Arthur later added staples such as coffee, flour and sugar and moved the store to its current location at Clinton and First streets. In 1942, he installed metal lockers that customers could rent to store their meat. That was before people had freezers at home.
Arthur’s wife, Lona, and their two children, Rich and Mary, helped with the business.
“I started working when I was 12 years old,” Rich said. “I was sweeping the floor, bagging the potatoes, filling the stove (with coal) and throwing out the clinkers.”
Rich later earned a business degree at McKendree College, now McKendree University, in Lebanon. He took over store management in 1972, although his father continued to work until his death in 1993.

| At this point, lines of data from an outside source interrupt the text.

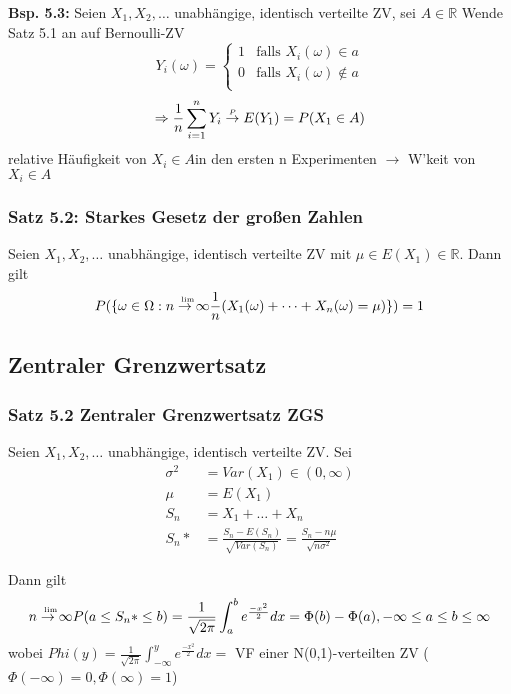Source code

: \documentclass[a4paper,11pt]{article}
\begin{document}
\vspace{6pt}
\noindent\textbf{Bsp. 5.3:}
Seien $X_1,X_2,\dots$ unabhängige, identisch verteilte ZV, sei $A\in\mathbb{R}$
Wende Satz 5.1 an auf Bernoulli-ZV
\begin{equation*}
Y_i(\omega)=\begin{cases}
1 &\text{falls }X_i(\omega)\in a \\
0 &\text{falls }X_i(\omega)\notin a\\
\end{cases}
\end{equation*}
\[\Rightarrow \frac{1}{n}\sum_{i=1}^{n}Y_i\overset{\mathclap{\scriptscriptstyle P}}{\rightarrow} E(Y_1) = P(X_1\in A)\]
relative Häufigkeit von \glqq$X_i\in A$\grqq in den ersten n Experimenten $\rightarrow$ W'keit von \glqq$X_i\in A$\grqq

\subsubsection{Satz 5.2: Starkes Gesetz der großen Zahlen}
Seien $X_1,X_2,\dots$ unabhängige, identisch verteilte ZV mit $\mu\in E(X_1)\in\mathbb{R}$. Dann gilt
\[P(\{\omega\in\Omega:\overset{\mathclap{\scriptscriptstyle \text{lim}}}{n\rightarrow\infty}\frac{1}{n}(X_1(\omega)+\dots+X_n(\omega)=\mu)\})=1\]

\subsection{Zentraler Grenzwertsatz}
\subsubsection{Satz 5.2 Zentraler Grenzwertsatz ZGS}
Seien $X_1,X_2,\dots$ unabhängige, identisch verteilte ZV. Sei
\begin{align*}
\sigma^2 &= Var(X_1)\in(0,\infty)\\
\mu &= E(X_1)\\ 
S_n &= X_1+\dots+X_n\\
S_n* &= \frac{S_n-E(S_n)}{\sqrt{Var(S_n)}} = \frac{S_n-n\mu}{\sqrt{n\sigma^2}}
\end{align*}



Dann gilt 
\[\overset{\mathclap{\scriptscriptstyle \text{lim}}}{n\rightarrow\infty}P(a\leq S_n*\leq b) = \frac{1}{\sqrt{2\pi}}\int_{a}^{b}e^\frac{-x^2}{2}dx = \Phi(b) - \Phi(a), -\infty\leq a\leq b\leq\infty\]
wobei $Phi(y)=\frac{1}{\sqrt{2\pi}}\int_{-\infty}^{y}e^\frac{-x^2}{2}dx = $ VF einer N(0,1)-verteilten ZV ($\Phi(-\infty)=0,\Phi(\infty)=1$)
\end{document}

Rich married Peggy 52 years ago, after his first wife, Bernice, died of a brain aneurysm. They have five children and nine grandchildren.

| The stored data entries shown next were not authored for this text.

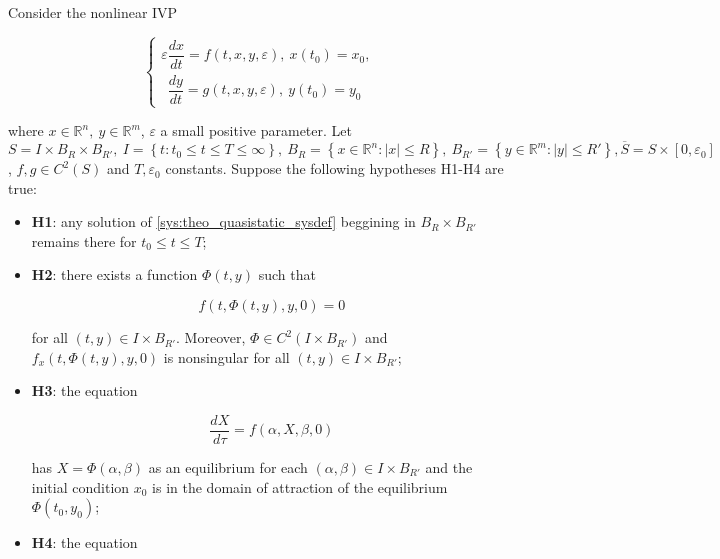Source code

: \begin{theorem}\label{theo:qsh_approx_nonlinivps} %
	Consider the nonlinear IVP

\begin{equation}\left\{\begin{array}{l} \varepsilon \dfrac{dx}{dt} = f\left(t,x,y,\varepsilon\right),\ x\left(t_0\right) = x_0, \\[3mm]\phantom{\varepsilon} \dfrac{dy}{dt} = g\left(t,x,y,\varepsilon\right),\ y\left(t_0\right) = y_0 \end{array}\right. \label{sys:theo_quasistatic_sysdef}\end{equation}

	where $x\in\mathbb{R}^n,\ y\in\mathbb{R}^m$, $\varepsilon$ a small positive parameter. Let $S = I\times B_R\times B_{R'},\ I = \left\{t: t_0\leq t\leq T\leq \infty\right\},\ B_R = \left\{x\in\mathbb{R}^n: \left\lvert x\right\rvert \leq R\right\},\ B_{R'} = \left\{y\in\mathbb{R}^m:\left\lvert y\right\rvert \leq R'\right\}, \overline{S} = S\times\left[0,\varepsilon_0\right]$, $f,g\in C^2\left(S\right)$ and $T, \varepsilon_0$ constants. Suppose the following hypotheses H1-H4 are true:

\begin{itemize}
	\item\textbf{H1}: any solution of \eqref{sys:theo_quasistatic_sysdef} beggining in $B_R\times B_{R'}$ remains there for $t_0\leq t \leq T$;
	\item\textbf{H2}: there exists a function $\Phi\left(t,y\right)$ such that

\begin{equation} f\left(t,\Phi\left(t,y\right),y,0\right) = 0 \label{eq:theo_qsh_approx_nonlinivps_limf}\end{equation}

	for all $\left(t,y\right)\in I\times B_{R'}$. Moreover, $\Phi\in C^2\left(I\times B_{R'}\right)$ and $f_x\left(t,\Phi\left(t,y\right),y,0\right)$ is nonsingular for all $\left(t,y\right)\in I\times B_{R'}$;
	\item\textbf{H3}: the equation

\begin{equation} \dfrac{dX}{d\tau} = f\left(\alpha,X,\beta,0\right) \label{eq:theo_qsh_approx_nonlinivps_limX}\end{equation}

	has $X = \Phi\left(\alpha,\beta\right)$ as an equilibrium for each $\left(\alpha,\beta\right)\in I\times B_{R'}$ and the initial condition $x_0$ is in the domain of attraction of the equilibrium $\Phi\left(t_0,y_0\right)$;
	\item\textbf{H4}: the equation


\end{itemize}
\end{theorem}
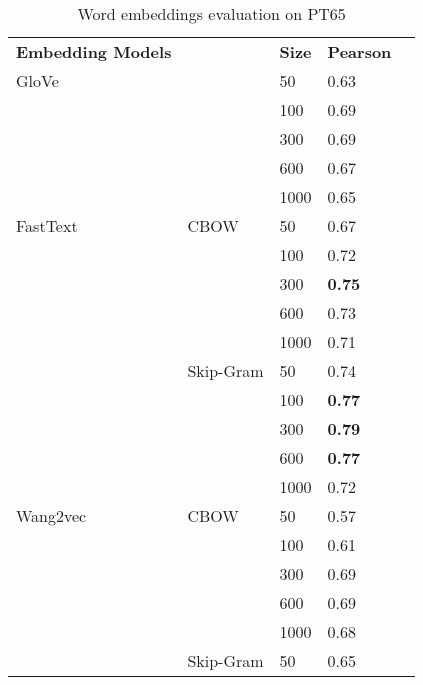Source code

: \begin{table}[]
\caption{Word embeddings evaluation on PT65}
\label{tab:estacoes}
\centering%
\begin{minipage}{.5\textwidth}
\begin{tabular}{@{}lllll@{}}
\cmidrule(r){1-4}
\textbf{Embedding Models} &      & \textbf{Size} & \textbf{Pearson} \\ \cmidrule(r){1-4}
GloVe            &               & 50   & 0.63             \\
                 &               & 100  & 0.69             \\
                 &               & 300  & 0.69             \\
                 &               & 600  & 0.67             \\
                 &               & 1000 & 0.65             \\ \cmidrule(r){1-4}
FastText         & CBOW          & 50   & 0.67             \\
                 &               & 100  & 0.72             \\
                 &               & 300  & \textbf{0.75}    \\
                 &               & 600  & 0.73             \\
                 &               & 1000 & 0.71             \\ \cmidrule(lr){2-4}
                 & Skip-Gram     & 50   & 0.74             \\
                 &               & 100  & \textbf{0.77}    \\
                 &               & 300  & \textbf{0.79}    \\
                 &               & 600  & \textbf{0.77}    \\
                 &               & 1000 & 0.72             \\ \cmidrule(r){1-4}
Wang2vec         & CBOW          & 50   & 0.57             \\
                 &               & 100  & 0.61             \\
                 &               & 300  & 0.69             \\
                 &               & 600  & 0.69             \\
                 &               & 1000 & 0.68             \\ \cmidrule(lr){2-4}
                 & Skip-Gram     & 50   & 0.65             \\

\end{tabular}
\end{minipage}
\end{table}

‘If we’re not here, call us’
Peggy works in the kitchen at Hellige’s. The store sells homemade frozen meals with dressing, gravy and roasted potatoes, as well as ham salad, corn beef, brats, barbecue and spaghetti sauce and several types of sausage, including a Italian variety made with a Sicilian recipe.
Like his father, Rich pretended to retire at 65, but he still works six days a week and a couple hours on Sunday mornings.
“It’s a lot of hours,” said Peggy, 75. “He comes in at 7:30 every morning and comes home at 6 o’clock every night. He might sit down for lunch, but otherwise, he doesn’t take a break.”
Rich does slip off to play golf now and then, and he and Peggy have traveled to many national parks, as well as Europe.
The store has 11 part-time employees, including teenagers who work after school. One of their job requirements is listening to “Richisms,” phrases that Rich often repeats, trying to be funny.
One former employee made a list of the phrases and put them on a poster.
“If the door is open, we’re here,” Rich likes to tell customers. “But if you come in and we’re not here, call us.”
“There’s never a dull moment when Rich is around,” said employee Emma Hemker, 18. “He’s always making us laugh or coming up with some kind of joke. He likes to tell stories.”
Rich is convinced that he would be dead if he had actually stopped working at 65. He knows too many people who have retired and lost their purpose or motivation in life.
The family doesn’t speculate on what will happen when the new Farm Fresh Market opens or how long Hellige’s will remain in business. But they take pride in what they’ve accomplished so far.
“It’s an institution,” Peggy said of the store. “How many family businesses have been around for 86 years? It just doesn’t happen. And it’s stable. Grandpa (Arthur) borrowed money when he first started, but I don’t know that we’ve ever borrowed.”